For Army Lt. Gen. Antonio Parlade, the community pantry that was set up to help poor people who were severely affected by the coronavirus pandemic is like an apple that Lucifer or Satan, in a form of snake, had offered to Eve.
So who represents Satan then?
“Isang tao lang ‘yan ‘di ba? Si Ana, si Patricia. Same with Satan. Si Satan binigyan ng apple si Eve. Doon lang nagsimula ‘yon (She did it alone right? That Ana Patricia? [It’s the] same with Satan. Satan gave an apple to Eve. It started from there),” Parlade said in an interview over One News on TV5 Tuesday, April 20.
Parlade was referring to Ana Patricia Non, the organizer of the first community pantry on Maginhawa Street in Quezon City which served as the inspiration for other people to set up their own in various parts of the country.
On Tuesday, Non had to temporarily suspend the operation of the community pantry she initiated after she was red-tagged, or branded as having links or a member of the Communist Party of the Philippines-new People’s Army (CPP-NPA). The alleged red-tagging was posted on the Facebook page of the National Task Force to End Local Communist Armed Conflict (NTF-ELCAC) and was shared by some individuals and groups that include the Quezon City Police District.
Aside from being the commanding general of the Southern Luzon Command, Parlade also serves as one of the spokespersons of the NTF-ELCAC, an anti-communist insurgency task force which was repeatedly criticized before for red-tagging spree.
Parlade was also quoted saying on Tuesday, April 20, that the community pantries could be used by the CPP-NPA to urge people to revolt against the government.
Parlade, however, said they support community initiatives that are meant to help the people affected by the coronavirus disease (COVID-19) pandemic.
However, he noted that it is part of their job to “expose” individuals who are exploiting the community pantry movement to advance their alleged political agenda by supposedly making the government look bad.
“We did not red-tag anybody. We do not use that term because we do not believe it,” Parlade insisted.

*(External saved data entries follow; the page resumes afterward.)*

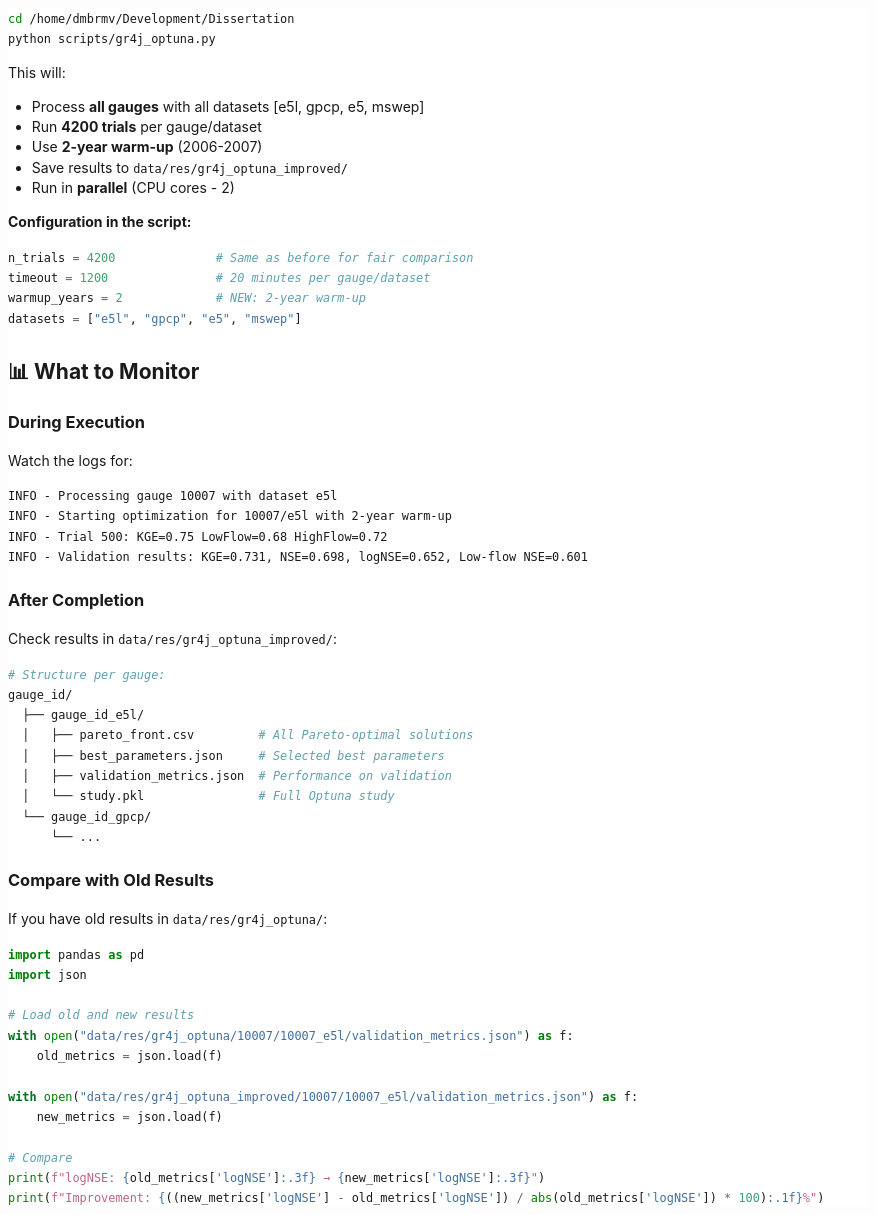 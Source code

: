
 ```bash
cd /home/dmbrmv/Development/Dissertation
python scripts/gr4j_optuna.py
```

This will:
- Process **all gauges** with all datasets [e5l, gpcp, e5, mswep]
- Run **4200 trials** per gauge/dataset
- Use **2-year warm-up** (2006-2007)
- Save results to `data/res/gr4j_optuna_improved/`
- Run in **parallel** (CPU cores - 2)

**Configuration in the script:**
```python
n_trials = 4200              # Same as before for fair comparison
timeout = 1200               # 20 minutes per gauge/dataset  
warmup_years = 2             # NEW: 2-year warm-up
datasets = ["e5l", "gpcp", "e5", "mswep"]
```

## 📊 What to Monitor

### During Execution

Watch the logs for:
```
INFO - Processing gauge 10007 with dataset e5l
INFO - Starting optimization for 10007/e5l with 2-year warm-up
INFO - Trial 500: KGE=0.75 LowFlow=0.68 HighFlow=0.72
INFO - Validation results: KGE=0.731, NSE=0.698, logNSE=0.652, Low-flow NSE=0.601
```

### After Completion

Check results in `data/res/gr4j_optuna_improved/`:
```bash
# Structure per gauge:
gauge_id/
  ├── gauge_id_e5l/
  │   ├── pareto_front.csv         # All Pareto-optimal solutions
  │   ├── best_parameters.json     # Selected best parameters
  │   ├── validation_metrics.json  # Performance on validation
  │   └── study.pkl                # Full Optuna study
  └── gauge_id_gpcp/
      └── ...
```

### Compare with Old Results

If you have old results in `data/res/gr4j_optuna/`:

```python
import pandas as pd
import json

# Load old and new results
with open("data/res/gr4j_optuna/10007/10007_e5l/validation_metrics.json") as f:
    old_metrics = json.load(f)
    
with open("data/res/gr4j_optuna_improved/10007/10007_e5l/validation_metrics.json") as f:
    new_metrics = json.load(f)

# Compare
print(f"logNSE: {old_metrics['logNSE']:.3f} → {new_metrics['logNSE']:.3f}")
print(f"Improvement: {((new_metrics['logNSE'] - old_metrics['logNSE']) / abs(old_metrics['logNSE']) * 100):.1f}%")
```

The military official claimed that he received messages saying that Non was linked to 26-year-old activist Chad Booc, who was arrested with Lumads in a police operation in Cebu last February 15 on the allegation that he was a “communist child warrior.”
“This person [Ana Patricia Non], I personally don’t know her but I’ve been receiving messages that she was in talks with Chad Booc to put up Alcadev schools, this is her background,” Parlade said.
“We are looking if there’s a connection on the sudden emergence of these [community pantries] in the entire Philippines. It started on April 14 and in a matter of days, there are a lot of them who copied it. It’s all over the country with a similar theme, it looks like it was packaged with the same strategy,” he said.
Non had said that she started the community pantry initiative to help her neighbors on Maginhawa Street in Quezon City. The pantry is loaded with basic necessities such as food, medicines, and personal hygiene products where residents can get them for free while well-meaning individuals can donate supply.
Due to the positive impact it had on the society, more than 300 community pantries were opened up across the country to help those who are in need.
In a virtual press conference on Tuesday, Non acknowledged that the government’s apparent lack of support to communities amid the pandemic inspired her to help the people “in my own little way.”
She also denied being a part of any communist group.
After the Maginhawa community pantry stopped its operations on Tuesday due to red-tagging and profiling of state forces, Non continued the initiative on Wednesday.